# Section 7: Data quality

## Non-sampling errors

Errors that are not related to sampling may occur at almost every phase of a survey operation. Interviewers may misunderstand instructions, respondents may make errors in answering questions, the answers may be incorrectly entered, and errors may be introduced in the processing and tabulation of the data. These are all examples of non-sampling errors.

Over a large number of observations, randomly occurring errors will have little effect on estimates derived from the survey. However, errors occurring systematically will contribute to biases in the survey estimates. Quality assurance measures are implemented at each step of the data collection and processing cycle to monitor the quality of the data. These measures include the use of highly skilled interviewers, extensive training of interviewers with respect to the survey procedures and questionnaire, observation of interviewers to detect problems of questionnaire design or misunderstanding of instructions, edits to ensure data entry errors are minimized, and coding and edit quality checks to verify the processing logic.

## Sampling errors

The Labour Force Survey collects information from a sample of households. Somewhat different figures might have been obtained if a complete census had been taken using the same questionnaires, interviewers, supervisors, processing methods, etc. The difference between the estimates obtained from the sample and those that would give a complete count taken under similar conditions is called the sampling error of the estimate, or sampling variability. Approximate measures of sampling error accompany Labour Force Survey products and users are urged to make use of them while analysing the data.

Three related methods can be used to interpret and evaluate the precision of the estimates: the standard error and two other methods also based on standard error; confidence intervals and coefficients of variation.

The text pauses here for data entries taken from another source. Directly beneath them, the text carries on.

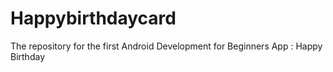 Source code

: # Happybirthdaycard
The repository for the first Android Development for Beginners App : Happy Birthday
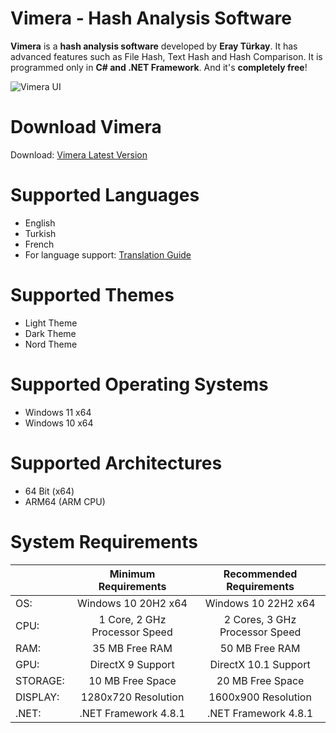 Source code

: # Vimera - Hash Analysis Software

**Vimera** is a **hash analysis software** developed by **Eray Türkay**. It has advanced features such as File Hash, Text Hash and Hash Comparison. It is programmed only in **C# and .NET Framework**. And it's **completely free**!

![Vimera UI](https://i.hizliresim.com/grerwiy.png)

# Download Vimera

Download: [Vimera Latest Version](https://github.com/roines45/vimera/releases/latest)

# Supported Languages

- English
- Turkish
- French
- For language support: [Translation Guide](https://github.com/roines45/vimera/discussions/1)

# Supported Themes

- Light Theme
- Dark Theme
- Nord Theme

# Supported Operating Systems

- Windows 11 x64
- Windows 10 x64

# Supported Architectures

- 64 Bit (x64)
- ARM64 (ARM CPU)

# System Requirements

|  | Minimum Requirements | Recommended Requirements |
| -- | :--: | :--: |
| OS: | Windows 10 20H2 x64 | Windows 10 22H2 x64 |
| CPU: | 1 Core, 2 GHz Processor Speed | 2 Cores, 3 GHz Processor Speed |
| RAM: | 35 MB Free RAM | 50 MB Free RAM |
| GPU: | DirectX 9 Support| DirectX 10.1 Support |
| STORAGE: | 10 MB Free Space | 20 MB Free Space |
| DISPLAY: | 1280x720 Resolution| 1600x900 Resolution |
| .NET: | .NET Framework 4.8.1 | .NET Framework 4.8.1 |
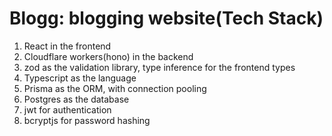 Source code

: # Blogg: blogging website(Tech Stack)
1. React in the frontend
2. Cloudflare workers(hono) in the backend
3. zod as the validation library, type inference for the frontend types
4. Typescript as the language
5. Prisma as the ORM, with connection pooling
6. Postgres as the database
7. jwt for authentication
8. bcryptjs for password hashing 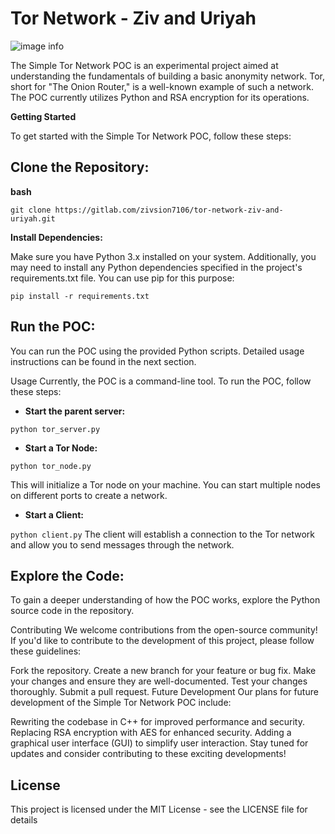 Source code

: # Tor Network - Ziv and Uriyah

![image info](https://drawcartoonstyle.com/wp-content/uploads/2022/09/9-add-kawaii-blush-spots-to-the-onion-768x768.jpg)

The Simple Tor Network POC is an experimental project aimed at understanding the fundamentals of building a basic anonymity network. Tor, short for "The Onion Router," is a well-known example of such a network. The POC currently utilizes Python and RSA encryption for its operations.

**Getting Started**

To get started with the Simple Tor Network POC, follow these steps:

## **Clone the Repository:**

**bash**

``git clone https://gitlab.com/zivsion7106/tor-network-ziv-and-uriyah.git``

**Install Dependencies:**

Make sure you have Python 3.x installed on your system. Additionally, you may need to install any Python dependencies specified in the project's requirements.txt file. You can use pip for this purpose:

`pip install -r requirements.txt`


## **Run the POC:**

You can run the POC using the provided Python scripts. Detailed usage instructions can be found in the next section.

Usage
Currently, the POC is a command-line tool. To run the POC, follow these steps:

- **Start the parent server:**

`python tor_server.py`

- **Start a Tor Node:**

`python tor_node.py`

This will initialize a Tor node on your machine. You can start multiple nodes on different ports to create a network.

- **Start a Client:**

`python client.py`
The client will establish a connection to the Tor network and allow you to send messages through the network.

## **Explore the Code:**

To gain a deeper understanding of how the POC works, explore the Python source code in the repository.

Contributing
We welcome contributions from the open-source community! If you'd like to contribute to the development of this project, please follow these guidelines:

Fork the repository.
Create a new branch for your feature or bug fix.
Make your changes and ensure they are well-documented.
Test your changes thoroughly.
Submit a pull request.
Future Development
Our plans for future development of the Simple Tor Network POC include:

Rewriting the codebase in C++ for improved performance and security.
Replacing RSA encryption with AES for enhanced security.
Adding a graphical user interface (GUI) to simplify user interaction.
Stay tuned for updates and consider contributing to these exciting developments!

## **License**

This project is licensed under the MIT License - see the LICENSE file for details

### Interpretation using standard error

The sampling error, or standard error, is a measure that quantifies how different repeated sample estimates might be from one another. Using the same sampling plan, if a large number of samples were to be drawn from the same population, then about 68% of the samples would produce a sample estimate that is within one standard error of the census value and in about 95% of the samples the estimate would be within two standard errors of the census value. Although the concept of sampling error is based on the idea of selecting several samples, in practice only one sample is drawn and the standard error is estimated based on the information collected from the units in that sample.

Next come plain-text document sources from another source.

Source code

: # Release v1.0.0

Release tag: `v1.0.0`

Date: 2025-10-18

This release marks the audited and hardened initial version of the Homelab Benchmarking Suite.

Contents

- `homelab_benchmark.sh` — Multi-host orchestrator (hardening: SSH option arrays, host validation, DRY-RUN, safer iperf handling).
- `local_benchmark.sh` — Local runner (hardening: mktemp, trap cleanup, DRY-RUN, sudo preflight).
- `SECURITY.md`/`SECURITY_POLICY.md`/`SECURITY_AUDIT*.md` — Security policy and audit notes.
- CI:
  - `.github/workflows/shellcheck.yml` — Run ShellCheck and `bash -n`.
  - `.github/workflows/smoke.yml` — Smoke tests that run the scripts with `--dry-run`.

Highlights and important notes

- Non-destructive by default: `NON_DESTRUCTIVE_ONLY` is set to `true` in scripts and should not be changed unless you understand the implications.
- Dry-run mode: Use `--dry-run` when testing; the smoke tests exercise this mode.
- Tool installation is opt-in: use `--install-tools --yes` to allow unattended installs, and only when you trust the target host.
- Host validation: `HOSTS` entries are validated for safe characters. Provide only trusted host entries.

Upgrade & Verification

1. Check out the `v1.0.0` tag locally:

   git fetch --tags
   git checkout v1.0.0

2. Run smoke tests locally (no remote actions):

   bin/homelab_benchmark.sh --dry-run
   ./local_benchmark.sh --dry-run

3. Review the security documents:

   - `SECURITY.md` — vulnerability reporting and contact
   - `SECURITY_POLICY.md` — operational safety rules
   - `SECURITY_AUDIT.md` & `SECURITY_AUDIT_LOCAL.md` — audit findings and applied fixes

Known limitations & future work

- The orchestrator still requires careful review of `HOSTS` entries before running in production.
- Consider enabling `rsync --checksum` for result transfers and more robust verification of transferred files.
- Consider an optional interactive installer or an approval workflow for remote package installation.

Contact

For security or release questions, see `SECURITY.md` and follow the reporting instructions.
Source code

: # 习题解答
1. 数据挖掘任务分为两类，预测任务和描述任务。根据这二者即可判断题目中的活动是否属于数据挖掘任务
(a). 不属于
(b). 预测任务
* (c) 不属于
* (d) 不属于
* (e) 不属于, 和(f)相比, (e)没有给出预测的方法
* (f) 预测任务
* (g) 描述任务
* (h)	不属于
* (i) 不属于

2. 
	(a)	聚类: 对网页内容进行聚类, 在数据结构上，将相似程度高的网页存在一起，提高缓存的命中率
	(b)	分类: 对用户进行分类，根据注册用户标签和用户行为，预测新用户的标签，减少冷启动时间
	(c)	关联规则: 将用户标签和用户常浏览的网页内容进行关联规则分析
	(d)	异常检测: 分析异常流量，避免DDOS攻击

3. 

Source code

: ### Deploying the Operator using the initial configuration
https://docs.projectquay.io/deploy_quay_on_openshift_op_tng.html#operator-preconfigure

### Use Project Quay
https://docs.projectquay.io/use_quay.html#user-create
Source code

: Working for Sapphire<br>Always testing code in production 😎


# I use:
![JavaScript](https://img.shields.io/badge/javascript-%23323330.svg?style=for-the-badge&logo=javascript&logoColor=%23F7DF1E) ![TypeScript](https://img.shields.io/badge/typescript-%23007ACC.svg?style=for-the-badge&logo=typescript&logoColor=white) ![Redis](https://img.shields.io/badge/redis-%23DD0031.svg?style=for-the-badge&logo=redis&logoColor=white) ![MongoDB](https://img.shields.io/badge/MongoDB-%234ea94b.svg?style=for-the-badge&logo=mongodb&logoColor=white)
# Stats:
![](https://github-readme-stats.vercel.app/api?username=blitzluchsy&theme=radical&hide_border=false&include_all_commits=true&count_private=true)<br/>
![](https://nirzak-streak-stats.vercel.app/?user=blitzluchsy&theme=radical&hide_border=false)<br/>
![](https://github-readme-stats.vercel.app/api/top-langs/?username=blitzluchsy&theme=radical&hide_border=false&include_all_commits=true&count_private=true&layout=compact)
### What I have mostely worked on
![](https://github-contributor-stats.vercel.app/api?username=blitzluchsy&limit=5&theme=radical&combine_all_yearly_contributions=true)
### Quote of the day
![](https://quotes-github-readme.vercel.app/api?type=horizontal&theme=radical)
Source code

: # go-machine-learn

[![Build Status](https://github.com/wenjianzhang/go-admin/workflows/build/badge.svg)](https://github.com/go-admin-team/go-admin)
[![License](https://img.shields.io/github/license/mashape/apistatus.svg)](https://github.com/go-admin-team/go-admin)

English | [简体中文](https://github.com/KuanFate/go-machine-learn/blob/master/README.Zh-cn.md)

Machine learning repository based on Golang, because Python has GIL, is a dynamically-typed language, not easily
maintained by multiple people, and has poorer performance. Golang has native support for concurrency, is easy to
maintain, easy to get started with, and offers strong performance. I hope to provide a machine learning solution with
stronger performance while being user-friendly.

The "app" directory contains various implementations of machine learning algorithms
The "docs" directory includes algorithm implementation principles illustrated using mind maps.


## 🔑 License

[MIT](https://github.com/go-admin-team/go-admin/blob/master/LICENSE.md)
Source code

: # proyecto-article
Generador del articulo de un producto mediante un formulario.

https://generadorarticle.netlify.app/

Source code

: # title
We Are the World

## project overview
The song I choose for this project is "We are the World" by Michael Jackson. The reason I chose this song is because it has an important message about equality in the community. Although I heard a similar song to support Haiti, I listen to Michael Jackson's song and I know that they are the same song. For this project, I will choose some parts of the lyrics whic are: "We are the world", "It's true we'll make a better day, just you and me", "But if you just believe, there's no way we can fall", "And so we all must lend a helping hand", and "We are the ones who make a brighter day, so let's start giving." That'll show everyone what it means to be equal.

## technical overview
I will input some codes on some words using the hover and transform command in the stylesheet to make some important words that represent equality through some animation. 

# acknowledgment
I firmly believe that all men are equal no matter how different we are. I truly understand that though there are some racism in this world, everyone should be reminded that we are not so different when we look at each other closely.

The same principles apply when looking at estimates of change, or the change between two estimates; for example month-to-month level changes. Approximately two-thirds (68%) of the time, a change greater than the sampling error indicates a real change. The larger the change compared to the standard error, the better the chance that we are observing a real change, as opposed to a change due to sampling variability. At the 95% confidence level, the change in the estimate must be greater than twice the sampling error in order to ensure that change is real.

To illustrate, let us say that between two months, the published estimate for total employment increases by 40,000 and the associated standard error for the movement estimate is 28,800. Since the increase is larger than the standard error, the confidence is at least two out of three (68%) that the increase of 40,000 in employment is a real change. To reach a 95% confidence level, the standard error has to be doubled. Because the increase of 40,000 in employment is smaller than twice the standard error (57,600), it is impossible to state with a 95% confidence level that there was an increase in employment.

Movements in estimates that are smaller than the sampling error are less likely to reflect a real change and more likely to be due to sampling variability. While the above is true for monthly movements, one can have more confidence in a series of consecutive movements in the same direction, even though some of the monthly movements may be smaller than the sampling error.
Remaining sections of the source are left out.